Depends on who you talk to


----------



## holland (Jan 11, 2009)

I am really pleased with my Eichenluft dog-she is a great dog


----------



## ten3zro (Jul 13, 2013)

eddie1976E said:


> I would like to know if there are any reputable working line breeders in the area close to Unindale, Honesdale, Carbondale PA?
> 
> Thanks



Misty Ridge German Shepherds in Maryland. Joyce Burdette has done a really great job with her program. Got two from her and they were just perfect...


----------



## Jax08 (Feb 13, 2009)

eddie1976E said:


> I would like to know if there are any reputable working line breeders in the area close to Unindale, Honesdale, Carbondale PA?
> 
> Thanks


There are several SchH clubs in that area.

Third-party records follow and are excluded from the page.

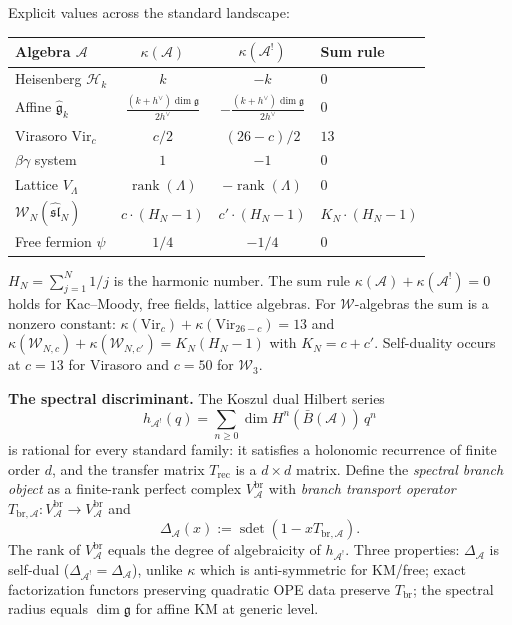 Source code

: \documentclass[11pt]{report}
\theoremstyle{definition}
\theoremstyle{remark}
\providecommand{\cA}{\mathcal{A}}
\providecommand{\cH}{\mathcal{H}}
\providecommand{\barB}{\bar{B}}
\providecommand{\fg}{\mathfrak{g}}
\numberwithin{equation}{section}
\begin{document}
Explicit values across the standard landscape:
\begin{center}
\renewcommand{\arraystretch}{1.2}
\begin{tabular}{lccl}
\textbf{Algebra $\cA$} & $\kappa(\cA)$ & $\kappa(\cA^!)$ & \textbf{Sum rule}\\
\hline
Heisenberg $\cH_k$ & $k$ & $-k$ & $0$\\[1pt]
Affine $\widehat{\fg}_k$ & $\tfrac{(k+h^\vee)\dim\fg}{2h^\vee}$ & $-\tfrac{(k+h^\vee)\dim\fg}{2h^\vee}$ & $0$\\[4pt]
Virasoro $\mathrm{Vir}_c$ & $c/2$ & $(26-c)/2$ & $13$\\[1pt]
$\beta\gamma$ system & $1$ & $-1$ & $0$\\[1pt]
Lattice $V_\Lambda$ & $\operatorname{rank}(\Lambda)$ & $-\operatorname{rank}(\Lambda)$ & $0$\\[1pt]
$\mathcal W_N(\widehat{\mathfrak{sl}}_N)$ & $c\cdot(H_N-1)$ & $c'\cdot(H_N-1)$ & $K_N\cdot(H_N-1)$\\[4pt]
Free fermion $\psi$ & $1/4$ & $-1/4$ & $0$
\end{tabular}
\end{center}
$H_N=\sum_{j=1}^N 1/j$ is the harmonic number. The sum rule
$\kappa(\cA)+\kappa(\cA^!)=0$ holds for Kac--Moody, free fields,
lattice algebras. For $\mathcal W$-algebras the sum is a nonzero
constant: $\kappa(\mathrm{Vir}_c)+\kappa(\mathrm{Vir}_{26-c})=13$ and
$\kappa(\mathcal W_{N,c})+\kappa(\mathcal W_{N,c'})=K_N(H_N-1)$ with
$K_N=c+c'$. Self-duality occurs at $c=13$ for Virasoro and $c=50$
for $\mathcal W_3$.

\medskip
\noindent\textbf{The spectral discriminant.}\enspace
The Koszul dual Hilbert series
\[
h_{\cA^!}(q)=\sum_{n\ge 0}\dim H^n(\barB(\cA))\,q^n
\]
is rational for every standard family: it satisfies a holonomic
recurrence of finite order $d$, and the transfer matrix
$T_{\mathrm{rec}}$ is a $d\times d$ matrix. Define the
\emph{spectral branch object} as a finite-rank perfect complex
$V^{\mathrm{br}}_\cA$ with \emph{branch transport operator}
$T_{\mathrm{br},\cA}\colon V^{\mathrm{br}}_\cA\to V^{\mathrm{br}}_\cA$
and
\begin{equation}\label{eq:pref-delta-def}
\Delta_\cA(x):=\operatorname{sdet}(1-xT_{\mathrm{br},\cA}).
\end{equation}
The rank of $V^{\mathrm{br}}_\cA$ equals the degree of algebraicity of
$h_{\cA^!}$. Three properties: $\Delta_\cA$ is self-dual
($\Delta_{\cA^!}=\Delta_\cA$), unlike $\kappa$ which is anti-symmetric
for KM/free; exact factorization functors preserving quadratic OPE
data preserve $T_{\mathrm{br}}$; the spectral radius equals
$\dim\mathfrak g$ for affine KM at generic level.
\end{document}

If I were you, I would take full advantage of that and go watch their dogs. See what you like and find a breeder from there.


----------



## Omar Little (Feb 24, 2013)

Jax08 said:


> There are several SchH clubs in that area. If I were you, I would take full advantage of that and go watch their dogs. See what you like and find a breeder from there.


Good advice. I was in the same situation and the same area. I went out to the local clubs and got to know some of the dogs. Helped a great deal in figuring out what I wanted and where I should get it.


----------